オーバレイ構築ツールキット

Overlay Weaver


Overlay Weaver はオーバレイ構築ツールキットです。 アプリケーション開発に加えて、 オーバレイのアルゴリズム設計もサポートします。

アプリケーション開発者に対しては、 分散ハッシュ表 (DHT) やマルチキャストといった高レベルサービスに対する 共通 API を提供します。 この API を用いることで、 特定のトランスポートプロトコル、データベース、ルーティングアルゴリズム に依存しないアプリケーションを開発できます。

Overlay Weaver は、 ルーティングアルゴリズムとして Chord、Kademlia、Koorde、Pastry、Tapestry の実装を提供しています。 ルーティング層の分割によって、 これらのアルゴリズムをたかだか数百ステップで実装することが可能となりました。 ルーティング層は高レベルサービスの下位に位置し、 ルーティングドライバ、ルーティングアルゴリズム、および メッセージングサービスから構成されます。 この分割によって、新規アルゴリズムの実装も容易になっています。 Overlay Weaver はまた、新たに実装したアルゴリズムを試験、評価、比較するための エミュレータも提供しています。 このエミュレータは数十万の (仮想) ノードを扱うことができ、 大規模エミュレーションによるアルゴリズム間の公正な比較を可能にします。

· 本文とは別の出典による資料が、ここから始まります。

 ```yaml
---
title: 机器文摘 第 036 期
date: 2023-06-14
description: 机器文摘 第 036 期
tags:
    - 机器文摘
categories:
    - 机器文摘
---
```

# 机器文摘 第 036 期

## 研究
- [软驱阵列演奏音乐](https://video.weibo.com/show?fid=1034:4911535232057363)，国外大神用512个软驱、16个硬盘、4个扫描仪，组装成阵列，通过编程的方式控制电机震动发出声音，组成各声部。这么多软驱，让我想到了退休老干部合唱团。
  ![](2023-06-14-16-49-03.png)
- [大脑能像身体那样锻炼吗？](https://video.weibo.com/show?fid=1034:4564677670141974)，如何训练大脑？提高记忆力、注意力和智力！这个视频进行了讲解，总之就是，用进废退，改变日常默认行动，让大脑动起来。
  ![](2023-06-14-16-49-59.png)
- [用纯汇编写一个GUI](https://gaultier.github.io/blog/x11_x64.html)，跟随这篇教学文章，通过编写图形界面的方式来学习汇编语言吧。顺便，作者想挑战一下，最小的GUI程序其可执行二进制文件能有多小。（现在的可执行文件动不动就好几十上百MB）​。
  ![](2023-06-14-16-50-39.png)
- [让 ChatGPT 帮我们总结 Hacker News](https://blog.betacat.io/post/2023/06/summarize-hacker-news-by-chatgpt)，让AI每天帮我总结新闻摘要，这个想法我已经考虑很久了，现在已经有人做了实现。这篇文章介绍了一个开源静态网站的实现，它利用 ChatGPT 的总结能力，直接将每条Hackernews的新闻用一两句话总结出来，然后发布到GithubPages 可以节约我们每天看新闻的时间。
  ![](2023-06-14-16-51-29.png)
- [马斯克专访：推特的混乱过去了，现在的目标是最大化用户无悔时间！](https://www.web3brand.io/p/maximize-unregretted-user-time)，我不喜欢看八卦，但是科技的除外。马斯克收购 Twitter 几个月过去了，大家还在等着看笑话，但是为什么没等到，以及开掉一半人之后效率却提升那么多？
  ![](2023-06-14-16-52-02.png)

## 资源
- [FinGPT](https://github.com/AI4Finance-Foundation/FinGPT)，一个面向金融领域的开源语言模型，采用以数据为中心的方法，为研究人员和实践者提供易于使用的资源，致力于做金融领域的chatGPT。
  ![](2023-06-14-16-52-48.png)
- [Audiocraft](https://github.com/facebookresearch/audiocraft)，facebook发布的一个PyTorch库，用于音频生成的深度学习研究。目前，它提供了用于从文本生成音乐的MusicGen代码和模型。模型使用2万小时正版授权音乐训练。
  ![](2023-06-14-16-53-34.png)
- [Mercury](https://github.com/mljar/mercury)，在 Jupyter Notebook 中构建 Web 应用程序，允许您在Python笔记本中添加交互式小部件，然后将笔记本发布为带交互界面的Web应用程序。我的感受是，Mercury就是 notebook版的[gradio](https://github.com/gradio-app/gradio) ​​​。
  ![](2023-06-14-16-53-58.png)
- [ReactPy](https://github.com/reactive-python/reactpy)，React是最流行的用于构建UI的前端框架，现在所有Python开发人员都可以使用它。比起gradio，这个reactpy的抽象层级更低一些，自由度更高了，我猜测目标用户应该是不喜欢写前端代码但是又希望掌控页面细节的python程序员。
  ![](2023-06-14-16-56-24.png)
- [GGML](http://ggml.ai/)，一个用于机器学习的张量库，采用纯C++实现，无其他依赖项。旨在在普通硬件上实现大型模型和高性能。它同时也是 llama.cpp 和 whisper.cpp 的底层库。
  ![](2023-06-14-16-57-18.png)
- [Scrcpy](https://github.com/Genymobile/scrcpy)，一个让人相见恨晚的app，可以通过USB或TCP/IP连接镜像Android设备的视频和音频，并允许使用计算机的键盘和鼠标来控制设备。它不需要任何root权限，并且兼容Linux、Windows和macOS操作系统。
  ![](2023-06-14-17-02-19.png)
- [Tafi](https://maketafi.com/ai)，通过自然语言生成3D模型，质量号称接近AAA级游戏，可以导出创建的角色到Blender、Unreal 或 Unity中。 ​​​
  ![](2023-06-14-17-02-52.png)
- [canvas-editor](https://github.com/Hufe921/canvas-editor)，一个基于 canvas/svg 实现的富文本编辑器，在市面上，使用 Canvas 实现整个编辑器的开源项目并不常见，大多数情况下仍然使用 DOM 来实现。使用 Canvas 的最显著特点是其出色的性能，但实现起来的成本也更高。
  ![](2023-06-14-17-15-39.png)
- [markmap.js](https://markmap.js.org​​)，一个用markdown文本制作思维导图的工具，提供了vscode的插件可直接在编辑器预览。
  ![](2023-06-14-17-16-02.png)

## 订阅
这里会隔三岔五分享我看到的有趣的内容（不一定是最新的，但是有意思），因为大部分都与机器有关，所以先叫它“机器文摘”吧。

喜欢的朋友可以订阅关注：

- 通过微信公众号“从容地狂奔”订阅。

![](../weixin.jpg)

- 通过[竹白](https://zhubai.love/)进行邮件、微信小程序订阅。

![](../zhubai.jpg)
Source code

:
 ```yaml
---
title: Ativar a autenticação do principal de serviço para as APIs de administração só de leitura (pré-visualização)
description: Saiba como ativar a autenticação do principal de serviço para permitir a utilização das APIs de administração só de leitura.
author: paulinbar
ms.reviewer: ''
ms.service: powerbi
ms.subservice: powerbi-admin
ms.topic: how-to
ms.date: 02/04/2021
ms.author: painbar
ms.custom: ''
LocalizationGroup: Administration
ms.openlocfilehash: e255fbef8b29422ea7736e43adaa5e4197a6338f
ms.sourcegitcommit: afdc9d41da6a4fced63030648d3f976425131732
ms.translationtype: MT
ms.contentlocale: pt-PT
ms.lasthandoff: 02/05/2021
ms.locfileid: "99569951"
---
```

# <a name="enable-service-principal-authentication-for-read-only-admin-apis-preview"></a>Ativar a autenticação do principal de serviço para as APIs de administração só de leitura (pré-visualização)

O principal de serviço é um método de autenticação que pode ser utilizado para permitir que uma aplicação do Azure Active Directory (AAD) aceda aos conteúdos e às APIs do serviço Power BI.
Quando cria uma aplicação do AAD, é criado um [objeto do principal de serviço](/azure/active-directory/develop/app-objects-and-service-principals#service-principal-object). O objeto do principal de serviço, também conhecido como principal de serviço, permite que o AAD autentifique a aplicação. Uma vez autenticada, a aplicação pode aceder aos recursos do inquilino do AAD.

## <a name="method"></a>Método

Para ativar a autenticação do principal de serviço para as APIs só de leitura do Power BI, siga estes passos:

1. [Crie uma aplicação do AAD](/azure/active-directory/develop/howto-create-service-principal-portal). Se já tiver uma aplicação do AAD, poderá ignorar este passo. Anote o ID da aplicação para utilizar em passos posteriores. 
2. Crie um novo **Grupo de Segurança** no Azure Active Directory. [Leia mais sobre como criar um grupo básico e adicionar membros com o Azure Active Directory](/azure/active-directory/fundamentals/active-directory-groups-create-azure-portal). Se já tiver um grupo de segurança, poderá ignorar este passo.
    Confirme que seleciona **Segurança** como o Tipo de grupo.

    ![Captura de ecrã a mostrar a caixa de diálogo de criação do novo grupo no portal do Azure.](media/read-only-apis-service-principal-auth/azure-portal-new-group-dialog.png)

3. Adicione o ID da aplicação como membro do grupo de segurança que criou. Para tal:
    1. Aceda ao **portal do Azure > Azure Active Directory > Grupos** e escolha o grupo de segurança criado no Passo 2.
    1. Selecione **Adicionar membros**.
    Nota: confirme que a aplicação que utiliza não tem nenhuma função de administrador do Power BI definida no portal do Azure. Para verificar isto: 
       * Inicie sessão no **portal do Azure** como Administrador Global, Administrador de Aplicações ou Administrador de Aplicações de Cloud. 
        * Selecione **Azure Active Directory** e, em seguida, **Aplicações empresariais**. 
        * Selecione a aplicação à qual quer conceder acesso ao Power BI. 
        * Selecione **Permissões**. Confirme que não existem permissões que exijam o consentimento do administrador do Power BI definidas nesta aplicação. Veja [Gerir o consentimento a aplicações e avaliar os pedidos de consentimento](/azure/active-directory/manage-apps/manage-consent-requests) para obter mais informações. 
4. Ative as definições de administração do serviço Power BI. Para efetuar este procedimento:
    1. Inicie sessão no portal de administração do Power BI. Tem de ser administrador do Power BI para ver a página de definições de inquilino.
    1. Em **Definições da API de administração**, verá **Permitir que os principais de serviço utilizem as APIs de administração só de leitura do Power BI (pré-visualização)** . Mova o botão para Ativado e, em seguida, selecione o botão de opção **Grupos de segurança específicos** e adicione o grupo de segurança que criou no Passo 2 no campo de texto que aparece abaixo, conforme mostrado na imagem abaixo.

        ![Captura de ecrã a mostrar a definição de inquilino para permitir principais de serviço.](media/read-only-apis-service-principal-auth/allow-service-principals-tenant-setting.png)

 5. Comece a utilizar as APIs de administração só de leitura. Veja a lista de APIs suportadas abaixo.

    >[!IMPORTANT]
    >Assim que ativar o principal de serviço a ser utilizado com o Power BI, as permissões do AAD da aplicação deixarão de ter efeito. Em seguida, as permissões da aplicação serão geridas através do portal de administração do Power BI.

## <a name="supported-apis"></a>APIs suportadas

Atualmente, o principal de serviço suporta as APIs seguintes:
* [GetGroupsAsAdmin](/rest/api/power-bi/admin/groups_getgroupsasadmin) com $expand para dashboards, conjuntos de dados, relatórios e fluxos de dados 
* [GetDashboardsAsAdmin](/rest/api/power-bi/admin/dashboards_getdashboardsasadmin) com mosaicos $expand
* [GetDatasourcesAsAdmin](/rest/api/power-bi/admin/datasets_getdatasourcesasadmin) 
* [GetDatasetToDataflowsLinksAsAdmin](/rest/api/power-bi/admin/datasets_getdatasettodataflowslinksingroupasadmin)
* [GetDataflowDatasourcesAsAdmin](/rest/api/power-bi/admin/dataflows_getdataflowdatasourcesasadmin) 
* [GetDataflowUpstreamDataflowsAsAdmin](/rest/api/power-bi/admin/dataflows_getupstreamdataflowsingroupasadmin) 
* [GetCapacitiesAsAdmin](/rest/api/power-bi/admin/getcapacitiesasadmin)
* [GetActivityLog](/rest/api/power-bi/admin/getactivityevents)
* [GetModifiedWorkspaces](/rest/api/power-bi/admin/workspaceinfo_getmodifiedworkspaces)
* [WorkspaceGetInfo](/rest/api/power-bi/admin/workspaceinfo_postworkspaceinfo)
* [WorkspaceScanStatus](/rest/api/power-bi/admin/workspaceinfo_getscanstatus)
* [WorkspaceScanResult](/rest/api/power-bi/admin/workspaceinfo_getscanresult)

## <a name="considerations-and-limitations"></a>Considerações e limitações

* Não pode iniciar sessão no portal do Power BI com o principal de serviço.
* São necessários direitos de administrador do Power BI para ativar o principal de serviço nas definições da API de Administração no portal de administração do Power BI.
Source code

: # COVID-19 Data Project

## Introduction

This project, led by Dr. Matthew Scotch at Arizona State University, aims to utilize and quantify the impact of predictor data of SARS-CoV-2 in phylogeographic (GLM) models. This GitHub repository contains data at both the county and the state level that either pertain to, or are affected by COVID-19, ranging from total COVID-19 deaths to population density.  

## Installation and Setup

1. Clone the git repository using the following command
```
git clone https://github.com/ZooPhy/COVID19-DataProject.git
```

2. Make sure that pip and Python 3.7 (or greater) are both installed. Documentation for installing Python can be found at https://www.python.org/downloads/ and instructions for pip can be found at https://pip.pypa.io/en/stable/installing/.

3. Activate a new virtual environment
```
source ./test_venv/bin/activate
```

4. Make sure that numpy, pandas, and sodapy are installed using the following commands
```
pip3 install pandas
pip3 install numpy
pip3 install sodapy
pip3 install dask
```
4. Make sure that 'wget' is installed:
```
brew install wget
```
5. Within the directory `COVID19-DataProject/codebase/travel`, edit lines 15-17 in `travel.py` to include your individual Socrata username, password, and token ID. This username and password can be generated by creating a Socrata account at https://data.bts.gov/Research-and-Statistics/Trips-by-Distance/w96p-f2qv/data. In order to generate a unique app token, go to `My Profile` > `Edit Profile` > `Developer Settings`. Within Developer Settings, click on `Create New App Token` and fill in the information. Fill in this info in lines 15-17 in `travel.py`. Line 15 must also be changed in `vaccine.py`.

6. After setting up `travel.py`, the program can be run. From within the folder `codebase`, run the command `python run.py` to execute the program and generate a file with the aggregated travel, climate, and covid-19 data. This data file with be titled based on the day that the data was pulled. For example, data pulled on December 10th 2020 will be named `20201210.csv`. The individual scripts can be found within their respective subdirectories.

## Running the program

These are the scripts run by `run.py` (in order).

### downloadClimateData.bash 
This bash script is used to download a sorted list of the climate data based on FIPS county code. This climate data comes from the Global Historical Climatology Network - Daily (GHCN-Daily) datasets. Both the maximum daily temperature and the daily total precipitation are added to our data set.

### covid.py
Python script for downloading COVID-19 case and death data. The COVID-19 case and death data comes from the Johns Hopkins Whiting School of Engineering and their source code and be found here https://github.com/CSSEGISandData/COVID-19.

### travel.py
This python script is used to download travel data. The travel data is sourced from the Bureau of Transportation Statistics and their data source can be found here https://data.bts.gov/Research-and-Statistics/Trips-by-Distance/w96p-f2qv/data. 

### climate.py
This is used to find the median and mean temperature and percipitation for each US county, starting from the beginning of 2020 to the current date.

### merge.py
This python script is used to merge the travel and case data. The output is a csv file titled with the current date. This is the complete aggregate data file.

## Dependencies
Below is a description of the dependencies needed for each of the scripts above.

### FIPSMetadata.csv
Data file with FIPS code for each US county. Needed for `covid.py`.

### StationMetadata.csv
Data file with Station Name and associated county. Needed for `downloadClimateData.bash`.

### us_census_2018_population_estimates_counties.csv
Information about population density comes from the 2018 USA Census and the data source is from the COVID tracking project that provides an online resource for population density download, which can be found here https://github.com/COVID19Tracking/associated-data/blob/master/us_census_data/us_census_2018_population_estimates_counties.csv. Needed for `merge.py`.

キーワード: オーバレイネットワーク, Peer-to-Peer (P2P), Distributed Hash Table (DHT), 大規模エミュレーション

ニュース

2009年 12月 12日
Version 0.9.8 リリース。
  • Mcast (マルチキャスト) サービスの実装を効率化した。 各ノードはスレッドを占有しなくなった。 この変更によって、エミュレータが扱えるノード数が大幅に増えた。
  • TCP のコネクションプールは、サイズとして 0 が指定された場合には働かないようにした。
  • Berkeley DB Java Edition を 3.3.87 から 4.0.71 に更新した。
  • Jetty を 7.0.0 から 7.0.1 に更新した。
2009年 9月 20日
Version 0.9.6 リリース。
  • エミュレータで、実時間動作に加えて、 イベント駆動のエミュレーションが可能になった。 owemu コマンドに --eventdriven オプションを与えるとイベント駆動となる。 イベント駆動の場合、コマンドは並列/並行にではなく逐次に実行される。
  • エミュレータの潜在的なバグを修正した。
2009年 5月 17日
Version 0.9.4 リリース。
  • DHT シェルのウェブインタフェースが、ルーティング結果の経路を地図 (Google Maps) 上に表示できるようになった。 スクリーンショットとデモのページ にスクリーンショットを用意した。 PlanetLab 上のノードが地図を表示する: http://pl.shudo.net:3998/
  • Pastry 実装のバグを修正した。 実ネットワーク上での動作に問題が出ることがあった。
  • Berkeley DB Java Edition を 3.3.75 から 3.3.82 に更新した。
2009年 3月 31日
スクリーンショット・動画・デモのページ にデモ動画を用意した。
  • 「Overlay Visualizer」
  • 「PlanetLab 上 500 ノード以上での DNS エミュレーション」
2008年 1月 6日
DHT Access Tools 0.6 リリース。
  • put コマンドに、key-value ペアを複数与えられるようにした。